My bees are just fine, thank you - 5th season and going strong. Haters gonna' hate.


----------



## stan.vick (Dec 19, 2010)

I am curious how they found any feral bee colonies surviving, since they have proven how sickly they are. How many generations have they been feral,? In my area which is almost completely void of managed bees the ferals have been surviving for at least eight years that I know of, maybe these were only one generation removed from managed colonies that had been treated for many generations, which would account for their poor survival abilities.
I echo Paul McCarty's statement, mine are doing just fine. I admit they do have mites but my untreated hives are surviving regardless of the mites and do better each year.


----------



## Paul McCarty (Mar 30, 2011)

Yep - better every year, and they do have mites - they seem to just live with them. My only losses to mites have been to bees I bought. I am holding at 28 hives at this point beacuse I don't want to work myself to death as a side job.


----------



## Beeonefarms (Nov 22, 2013)

Gotta love that New mexican spirit... Land of enchantment... Thats where im from and that same attitude towards working with bees has kept them alive. so far so good mites and all..


----------



## Paul McCarty (Mar 30, 2011)

Yes, pretty darn hardy. My bees are NM bees too. All based from either feral recoveries bred for workability, or NM Zia queens open mated for my area. No matter how you slice it they are all basically regional NM bees. Never had any issues with them.


----------



## Daniel Y (Sep 12, 2011)

beemandan said:


> I thought it was obvious that I was referring to the original poster.
> 
> 
> 
> No kidding......


It woudl make since to me that the 'You" you directed the question to would be the person that wrote it.


----------



## beemandan (Dec 5, 2005)

Daniel Y said:


> It woudl make since to me that the 'You" you directed the question to would be the person that wrote it.

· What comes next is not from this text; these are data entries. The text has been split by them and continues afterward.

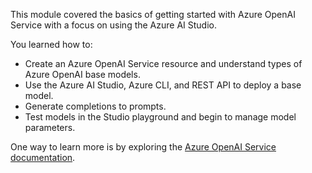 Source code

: This module covered the basics of getting started with Azure OpenAI Service with a focus on using the Azure AI Studio. 

You learned how to:
- Create an Azure OpenAI Service resource and understand types of Azure OpenAI base models.
- Use the Azure AI Studio, Azure CLI, and REST API to deploy a base model. 
- Generate completions to prompts. 
- Test models in the Studio playground and begin to manage model parameters.

One way to learn more is by exploring the [Azure OpenAI Service documentation](/azure/cognitive-services/openai?azure-portal=true).  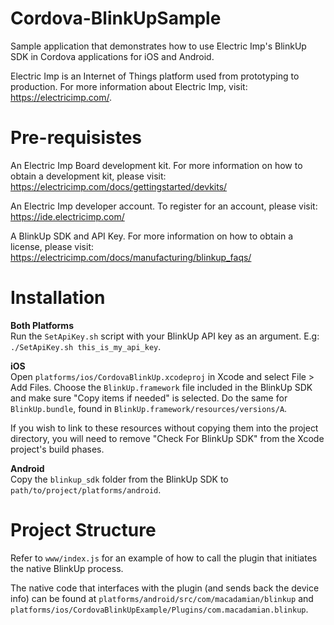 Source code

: # Cordova-BlinkUpSample
Sample application that demonstrates how to use Electric Imp's BlinkUp SDK in Cordova applications for iOS and Android.

Electric Imp is an Internet of Things platform used from prototyping to production. For more information about Electric Imp, visit: https://electricimp.com/. 

# Pre-requisistes
An Electric Imp Board development kit. For more information on how to obtain a development kit, please visit: https://electricimp.com/docs/gettingstarted/devkits/ 

An Electric Imp developer account. To register for an account, please visit: https://ide.electricimp.com/

A BlinkUp SDK and API Key. For more information on how to obtain a license, please visit: https://electricimp.com/docs/manufacturing/blinkup_faqs/

# Installation
**Both Platforms**<br>
Run the `SetApiKey.sh` script with your BlinkUp API key as an argument. E.g: `./SetApiKey.sh this_is_my_api_key`.

**iOS**<br>
Open `platforms/ios/CordovaBlinkUp.xcodeproj` in Xcode and select File > Add Files. Choose the `BlinkUp.framework` file included in the BlinkUp SDK and make sure "Copy items if needed" is selected. Do the same for `BlinkUp.bundle`, found in `BlinkUp.framework/resources/versions/A`. 

If you wish to link to these resources without copying them into the project directory, you will need to remove "Check For BlinkUp SDK" from the Xcode project's build phases.

**Android**<br>
Copy the `blinkup_sdk` folder from the BlinkUp SDK to `path/to/project/platforms/android`. 

# Project Structure
Refer to `www/index.js` for an example of how to call the plugin that initiates the native BlinkUp process. 

The native code that interfaces with the plugin (and sends back the device info) can be found at `platforms/android/src/com/macadamian/blinkup` and `platforms/ios/CordovaBlinkUpExample/Plugins/com.macadamian.blinkup`.
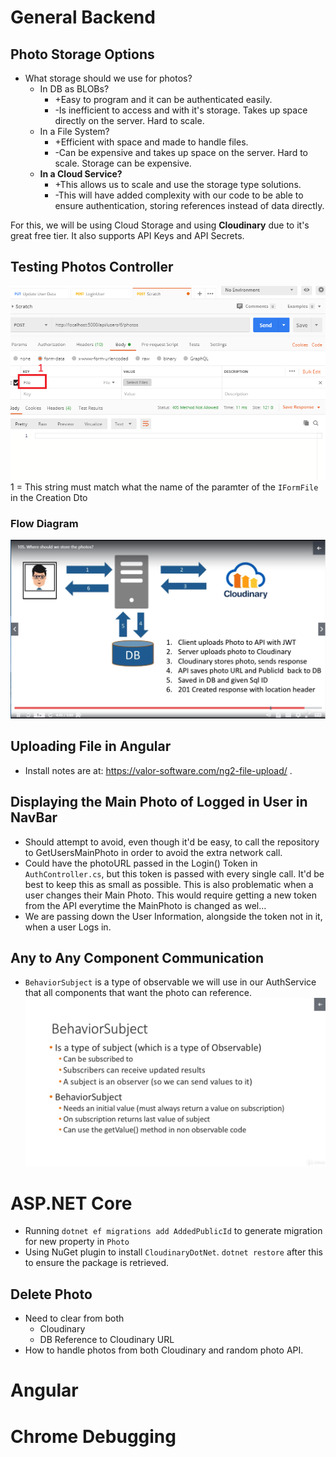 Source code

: # General Backend
## Photo Storage Options
* What storage should we use for photos? 
    * In DB as BLOBs? 
        * +Easy to program and it can be authenticated easily.
        * -Is inefficient to access and with it's storage. Takes up space directly on the server. Hard to scale.
    * In a File System? 
        * +Efficient with space and made to handle files.
        * -Can be expensive and takes up space on the server. Hard to scale. Storage can be expensive.
    * __In a Cloud Service?__
        * +This allows us to scale and use the storage type solutions.
        * -This will have added complexity with our code to be able to ensure authentication, storing references instead of data directly.

For this, we will be using Cloud Storage and using __Cloudinary__ due to it's great free tier. It also supports API Keys and API Secrets.

## Testing Photos Controller
![Testing Photos Controller](images/testingPhotosController.png)
1 = This string must match what the name of the paramter of the `IFormFile` in the Creation Dto

### Flow Diagram
![Data Flow](images/photoStorageFlow.png)

## Uploading File in Angular
* Install notes are at: https://valor-software.com/ng2-file-upload/ .

## Displaying the Main Photo of Logged in User in NavBar
* Should attempt to avoid, even though it'd be easy, to call the repository to GetUsersMainPhoto in order to avoid the extra network call.
* Could have the photoURL passed in the Login() Token in `AuthController.cs`, but this token is passed with every single call. It'd be best to keep this as small as possible. This is also problematic when a user changes their Main Photo. This would require getting a new token from the API everytime the MainPhoto is changed as wel...
* We are passing down the User Information, alongside the token not in it, when a user Logs in. 

## Any to Any Component Communication
* `BehaviorSubject` is a type of observable we will use in our AuthService that all components that want the photo can reference.
![AnyToAnyComponent](images/AnyToAnyComponentSetup.png)

# ASP.NET Core
* Running `dotnet ef migrations add AddedPublicId` to generate migration for new property in `Photo`
* Using NuGet plugin to install `CloudinaryDotNet`. `dotnet restore` after this to ensure the package is retrieved. 

## Delete Photo
* Need to clear from both
    * Cloudinary
    * DB Reference to Cloudinary URL
* How to handle photos from both Cloudinary and random photo API.

# Angular

# Chrome Debugging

In my opinion....that might be likely if you (DanielY for clarification) only half read my (beemandan for clarification) original post. 
In it I (beemandan for clarification) also wrote:


beemandan said:


> It seems like in a past post you thought it was a legend.


I (beemandan for clarification) am unaware of any posts from the following:
Thompson CE, Biesmeijer JC, Allnutt TR, Pietravalle S, Budge GE
On the other hand the op (peterloringborst for clarification) has many.
I (beemandan for clarification) hope this clears it up for you (DanielY for clarification)


----------



## Daniel Y (Sep 12, 2011)

Why would you think that Peter posting someone elses opinion has changed his? I don't' find anything in the OP that indicates what Peter thinks of it. I find it strange that you would come to such a conclusion. So I am merely exploring what I find to be an oddity.


----------



## peterloringborst (Jan 19, 2010)

> Why would you think that Peter posting someone elses opinion has changed his? I don't' find anything in the OP that indicates what Peter thinks of it._ I find it strange that you would come to such a conclusion._


Good gravy, me too. I don't filter everything I read and report simply what fits with what I already think. I don't have any idea what the whole picture is in any case. 

I try to see as many viewpoints as possible, hoping to get the _big picture_, but it may be that the picture is just too big for one person to_ get it._ Fault me for trying. 

I am not promoting any ideology; I regard ideologies as the refuge of the fearful and/or the lazy.


----------



## peterloringborst (Jan 19, 2010)

> My bees are just fine, thank you - 5th season and going strong. Haters gonna' hate.


Do you honestly think this adds one cent to the discussion? Nobody asked you how your bees were. The topic is about whether feral bees represent a distinct population from managed bees. If this doesn't interest you, don't get involved.


----------



## Mbeck (Apr 27, 2011)

"Interestingly managed colonies not treated for Varroa".
Is this statement just a different way of saying feral bees in a box?

What are "feral" bees?
I don't think I believe there is such a thing.


----------



## beemandan (Dec 5, 2005)

Daniel Y said:


> Why would you think that Peter posting someone elses opinion has changed his?


I have no idea why you are obsessed with this. Evidently you still failed to read my entire initial post.



beemandan said:


> Just curious.


I was simply wondering if he had changed his mind on the subject.....just asking. 
Sheesh!


----------



## peterloringborst (Jan 19, 2010)

> What are "feral" bees? I don't think I believe there is such a thing.


Generally, it refers to bees living in the wild. Whether the bees are different or not from hive bees is the issue. This paper suggests not.


----------